The records >>
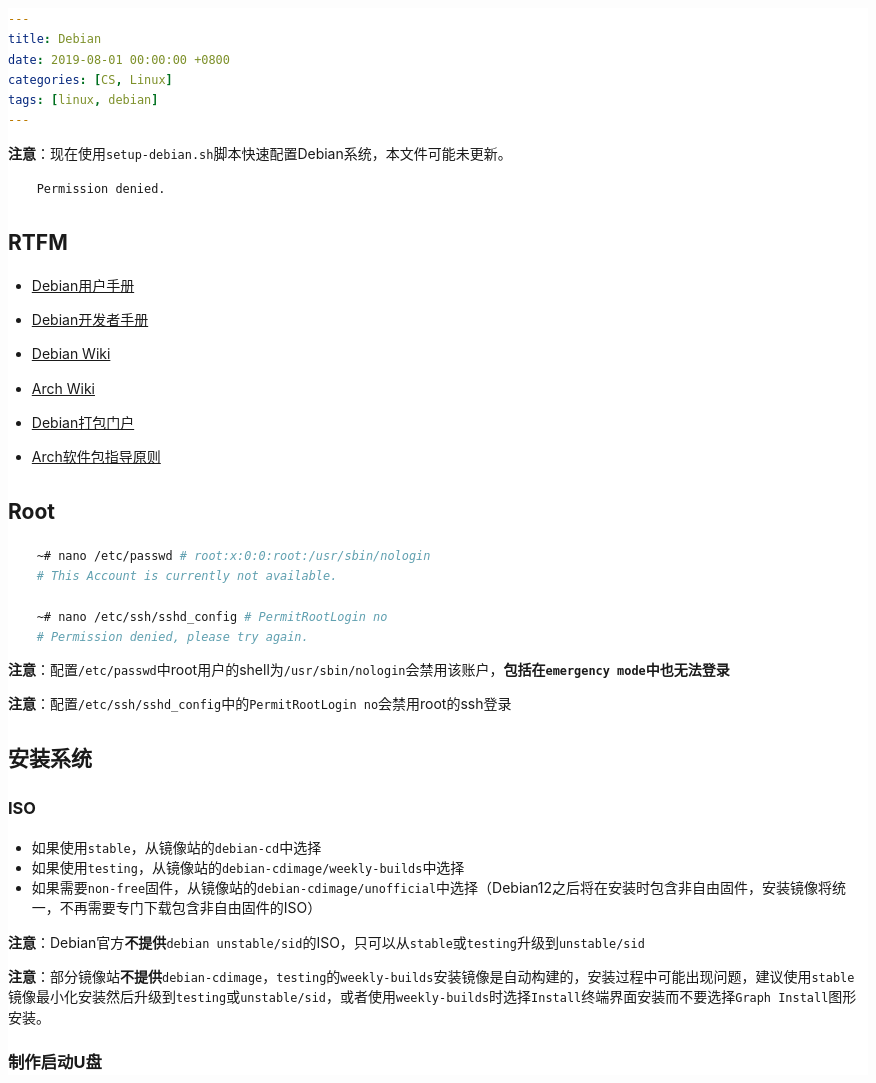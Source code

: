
 ```yaml
---
title: Debian
date: 2019-08-01 00:00:00 +0800
categories: [CS, Linux]
tags: [linux, debian]
---
```


**注意**：现在使用`setup-debian.sh`脚本快速配置Debian系统，本文件可能未更新。

```sh
    Permission denied.
```

## RTFM

- [Debian用户手册](https://www.debian.org/doc/user-manuals)
- [Debian开发者手册](https://www.debian.org/doc/devel-manuals)

- [Debian Wiki](https://wiki.debian.org)
- [Arch Wiki](https://wiki.archlinux.org)

- [Debian打包门户](https://wiki.debian.org/Packaging)
- [Arch软件包指导原则](https://wiki.archlinux.org/title/Arch_package_guidelines)

## Root

```sh
    ~# nano /etc/passwd # root:x:0:0:root:/usr/sbin/nologin
    # This Account is currently not available.

    ~# nano /etc/ssh/sshd_config # PermitRootLogin no
    # Permission denied, please try again.
```

**注意**：配置`/etc/passwd`中root用户的shell为`/usr/sbin/nologin`会禁用该账户，**包括在`emergency mode`中也无法登录**

**注意**：配置`/etc/ssh/sshd_config`中的`PermitRootLogin no`会禁用root的ssh登录

## 安装系统

### ISO

- 如果使用`stable`，从镜像站的`debian-cd`中选择
- 如果使用`testing`，从镜像站的`debian-cdimage/weekly-builds`中选择
- 如果需要`non-free`固件，从镜像站的`debian-cdimage/unofficial`中选择（Debian12之后将在安装时包含非自由固件，安装镜像将统一，不再需要专门下载包含非自由固件的ISO）

**注意**：Debian官方**不提供**`debian unstable/sid`的ISO，只可以从`stable`或`testing`升级到`unstable/sid`

**注意**：部分镜像站**不提供**`debian-cdimage`，`testing`的`weekly-builds`安装镜像是自动构建的，安装过程中可能出现问题，建议使用`stable`镜像最小化安装然后升级到`testing`或`unstable/sid`，或者使用`weekly-builds`时选择`Install`终端界面安装而不要选择`Graph Install`图形安装。

### 制作启动U盘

Problem requirements >> Reproduce the data above word for word from its first line through the line that holds "- [Debian用户手册]", both ends included; skip pictures.

Problem solution >>
Source code

:
 ```yaml
---
title: Debian
date: 2019-08-01 00:00:00 +0800
categories: [CS, Linux]
tags: [linux, debian]
---
```


**注意**：现在使用`setup-debian.sh`脚本快速配置Debian系统，本文件可能未更新。

```sh
    Permission denied.
```

## RTFM

- [Debian用户手册](https://www.debian.org/doc/user-manuals)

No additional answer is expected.